Playing with Pseudo-Random Number Generators (Part 2)

We introduced in Part 1 the linear congruential generators. In this second part, we will show some defects of such generators, considering the case where the modulus is a power of 2.

Testing a LCG with modulus \(m = 2^{16}\)

Keeping the notations from Part 1, we saw that \(m\) being the number of possible internal states, the sequence has to repeat itself partly or fully before or when \(m+1\) numbers are generated. The Hull-Dobell theorem tells us how to choose the parameters of a LCG to get a period of maximal length.
We will test some very simple properties that we would expect from a good uniform pseudo-random number generator.
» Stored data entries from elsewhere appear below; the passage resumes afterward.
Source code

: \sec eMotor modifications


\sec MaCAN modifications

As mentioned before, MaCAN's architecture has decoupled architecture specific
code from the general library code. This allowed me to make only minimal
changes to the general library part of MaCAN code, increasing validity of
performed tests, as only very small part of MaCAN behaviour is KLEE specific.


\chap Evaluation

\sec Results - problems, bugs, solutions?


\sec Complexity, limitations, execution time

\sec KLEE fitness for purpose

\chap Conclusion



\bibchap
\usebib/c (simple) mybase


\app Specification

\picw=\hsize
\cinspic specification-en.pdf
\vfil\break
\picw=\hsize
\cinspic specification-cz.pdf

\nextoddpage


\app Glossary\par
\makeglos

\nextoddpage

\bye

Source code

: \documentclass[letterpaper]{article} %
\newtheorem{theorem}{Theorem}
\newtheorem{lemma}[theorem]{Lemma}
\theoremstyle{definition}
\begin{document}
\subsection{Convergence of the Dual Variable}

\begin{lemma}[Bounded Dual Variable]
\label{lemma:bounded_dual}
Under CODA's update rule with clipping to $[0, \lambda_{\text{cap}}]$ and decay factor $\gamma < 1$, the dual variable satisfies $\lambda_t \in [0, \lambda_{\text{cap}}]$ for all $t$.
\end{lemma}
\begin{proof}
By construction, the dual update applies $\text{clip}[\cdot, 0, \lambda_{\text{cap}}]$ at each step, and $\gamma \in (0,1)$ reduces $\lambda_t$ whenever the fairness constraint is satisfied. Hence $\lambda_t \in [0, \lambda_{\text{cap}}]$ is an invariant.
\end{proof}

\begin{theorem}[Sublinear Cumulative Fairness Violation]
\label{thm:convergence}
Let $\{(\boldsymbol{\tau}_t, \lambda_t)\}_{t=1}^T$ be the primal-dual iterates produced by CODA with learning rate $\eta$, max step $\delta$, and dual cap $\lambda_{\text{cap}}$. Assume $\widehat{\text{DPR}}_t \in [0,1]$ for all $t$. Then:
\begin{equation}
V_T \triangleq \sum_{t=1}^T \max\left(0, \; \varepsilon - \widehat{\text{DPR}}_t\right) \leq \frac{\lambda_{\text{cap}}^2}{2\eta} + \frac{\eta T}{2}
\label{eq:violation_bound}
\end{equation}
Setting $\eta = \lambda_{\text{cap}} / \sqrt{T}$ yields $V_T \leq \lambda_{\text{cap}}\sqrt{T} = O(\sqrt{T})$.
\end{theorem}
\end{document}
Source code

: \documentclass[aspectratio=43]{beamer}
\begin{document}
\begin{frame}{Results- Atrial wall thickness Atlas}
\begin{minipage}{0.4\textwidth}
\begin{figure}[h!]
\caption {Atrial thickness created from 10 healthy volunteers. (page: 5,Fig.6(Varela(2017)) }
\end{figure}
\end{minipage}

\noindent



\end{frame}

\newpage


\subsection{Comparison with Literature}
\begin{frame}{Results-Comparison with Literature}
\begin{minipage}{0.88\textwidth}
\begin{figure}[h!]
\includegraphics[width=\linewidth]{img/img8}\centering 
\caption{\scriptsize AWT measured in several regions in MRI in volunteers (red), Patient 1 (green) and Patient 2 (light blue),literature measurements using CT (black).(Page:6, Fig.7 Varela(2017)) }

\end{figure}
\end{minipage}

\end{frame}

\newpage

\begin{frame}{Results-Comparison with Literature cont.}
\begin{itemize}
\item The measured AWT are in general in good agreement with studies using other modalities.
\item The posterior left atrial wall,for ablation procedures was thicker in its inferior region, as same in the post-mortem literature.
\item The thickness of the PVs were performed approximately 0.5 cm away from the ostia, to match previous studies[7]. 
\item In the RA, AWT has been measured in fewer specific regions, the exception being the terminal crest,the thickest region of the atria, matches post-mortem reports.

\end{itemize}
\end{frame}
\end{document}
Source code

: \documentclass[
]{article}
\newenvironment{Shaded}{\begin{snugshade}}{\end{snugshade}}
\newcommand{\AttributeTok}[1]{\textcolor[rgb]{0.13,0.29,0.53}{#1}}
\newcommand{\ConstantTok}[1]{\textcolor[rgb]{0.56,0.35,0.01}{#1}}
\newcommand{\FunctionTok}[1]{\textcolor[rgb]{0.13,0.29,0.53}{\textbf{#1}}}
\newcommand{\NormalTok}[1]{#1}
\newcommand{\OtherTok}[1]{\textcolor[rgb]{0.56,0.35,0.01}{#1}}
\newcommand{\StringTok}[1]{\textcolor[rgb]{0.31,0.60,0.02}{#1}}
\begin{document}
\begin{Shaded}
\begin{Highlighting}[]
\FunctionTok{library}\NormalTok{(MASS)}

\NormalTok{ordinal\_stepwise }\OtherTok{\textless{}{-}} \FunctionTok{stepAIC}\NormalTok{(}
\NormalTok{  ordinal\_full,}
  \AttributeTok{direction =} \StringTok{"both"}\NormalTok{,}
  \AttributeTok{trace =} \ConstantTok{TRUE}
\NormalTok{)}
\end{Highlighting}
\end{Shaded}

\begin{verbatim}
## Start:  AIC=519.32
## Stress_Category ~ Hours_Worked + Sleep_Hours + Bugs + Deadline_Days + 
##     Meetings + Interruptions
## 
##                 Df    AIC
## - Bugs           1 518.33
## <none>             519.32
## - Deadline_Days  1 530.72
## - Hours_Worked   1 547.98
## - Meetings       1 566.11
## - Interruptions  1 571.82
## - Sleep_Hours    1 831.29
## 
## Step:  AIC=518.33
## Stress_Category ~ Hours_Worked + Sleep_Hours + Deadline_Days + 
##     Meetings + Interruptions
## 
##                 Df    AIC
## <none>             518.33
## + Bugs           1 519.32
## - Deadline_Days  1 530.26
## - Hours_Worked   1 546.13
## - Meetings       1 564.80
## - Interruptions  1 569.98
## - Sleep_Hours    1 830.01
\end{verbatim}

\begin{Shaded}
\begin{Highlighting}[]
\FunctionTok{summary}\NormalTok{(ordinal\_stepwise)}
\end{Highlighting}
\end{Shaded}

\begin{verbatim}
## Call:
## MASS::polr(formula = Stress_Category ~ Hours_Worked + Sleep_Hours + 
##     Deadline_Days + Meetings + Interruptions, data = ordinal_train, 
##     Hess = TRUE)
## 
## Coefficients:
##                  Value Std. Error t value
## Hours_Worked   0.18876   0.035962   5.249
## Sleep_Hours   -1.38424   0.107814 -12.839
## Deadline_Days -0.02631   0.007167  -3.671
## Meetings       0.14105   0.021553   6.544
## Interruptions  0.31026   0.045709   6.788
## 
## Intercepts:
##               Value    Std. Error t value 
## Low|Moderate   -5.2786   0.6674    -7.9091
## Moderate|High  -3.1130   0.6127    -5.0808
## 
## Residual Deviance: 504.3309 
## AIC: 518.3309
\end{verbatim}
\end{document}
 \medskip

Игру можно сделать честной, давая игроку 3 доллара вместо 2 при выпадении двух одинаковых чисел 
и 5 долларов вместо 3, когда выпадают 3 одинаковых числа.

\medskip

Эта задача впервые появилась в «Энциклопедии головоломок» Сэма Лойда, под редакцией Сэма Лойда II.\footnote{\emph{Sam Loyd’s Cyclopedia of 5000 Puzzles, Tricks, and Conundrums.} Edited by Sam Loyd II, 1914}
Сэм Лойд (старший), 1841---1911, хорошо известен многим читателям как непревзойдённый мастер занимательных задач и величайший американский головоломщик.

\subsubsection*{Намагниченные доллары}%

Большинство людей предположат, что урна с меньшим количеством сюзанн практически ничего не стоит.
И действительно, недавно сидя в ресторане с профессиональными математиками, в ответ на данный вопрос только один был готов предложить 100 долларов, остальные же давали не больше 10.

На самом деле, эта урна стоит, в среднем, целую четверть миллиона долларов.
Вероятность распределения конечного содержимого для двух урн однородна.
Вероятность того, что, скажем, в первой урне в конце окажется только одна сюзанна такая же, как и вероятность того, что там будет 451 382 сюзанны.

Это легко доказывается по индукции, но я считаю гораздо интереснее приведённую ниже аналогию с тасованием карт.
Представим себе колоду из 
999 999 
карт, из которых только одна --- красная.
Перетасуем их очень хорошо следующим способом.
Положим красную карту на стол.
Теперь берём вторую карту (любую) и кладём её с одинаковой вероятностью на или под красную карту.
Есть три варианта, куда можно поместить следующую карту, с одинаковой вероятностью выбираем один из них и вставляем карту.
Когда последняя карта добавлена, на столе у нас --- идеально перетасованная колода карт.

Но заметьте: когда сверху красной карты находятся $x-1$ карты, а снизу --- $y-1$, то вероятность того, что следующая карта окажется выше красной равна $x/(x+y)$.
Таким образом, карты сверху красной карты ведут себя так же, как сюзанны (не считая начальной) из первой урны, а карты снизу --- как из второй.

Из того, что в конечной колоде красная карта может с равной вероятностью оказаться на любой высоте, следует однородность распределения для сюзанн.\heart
Let’s use again the function defined in Part 1:

function build_lcg(m, a, b, seed)
    f = x -> a * x + b
    state = seed
    function get_next_number()
        state = f(state) % m
    end
end

build_lcg (generic function with 1 method)

We create a LCG with the following parameters:

m = 2^16
a = 4 * 4321 + 1
b = 8671
seed = 5423
get_next_number = build_lcg(m, a, b, seed)

get_next_number (generic function with 1 method)

We know from the Hull-Dobell theorem that, with the above chosen parameters, the period is maximal and each number will appear exactly once during each period. This is already a first nice property if we want to use the sequence of generated numbers for shuffling. Let’s try now to apply some tests to the generated numbers.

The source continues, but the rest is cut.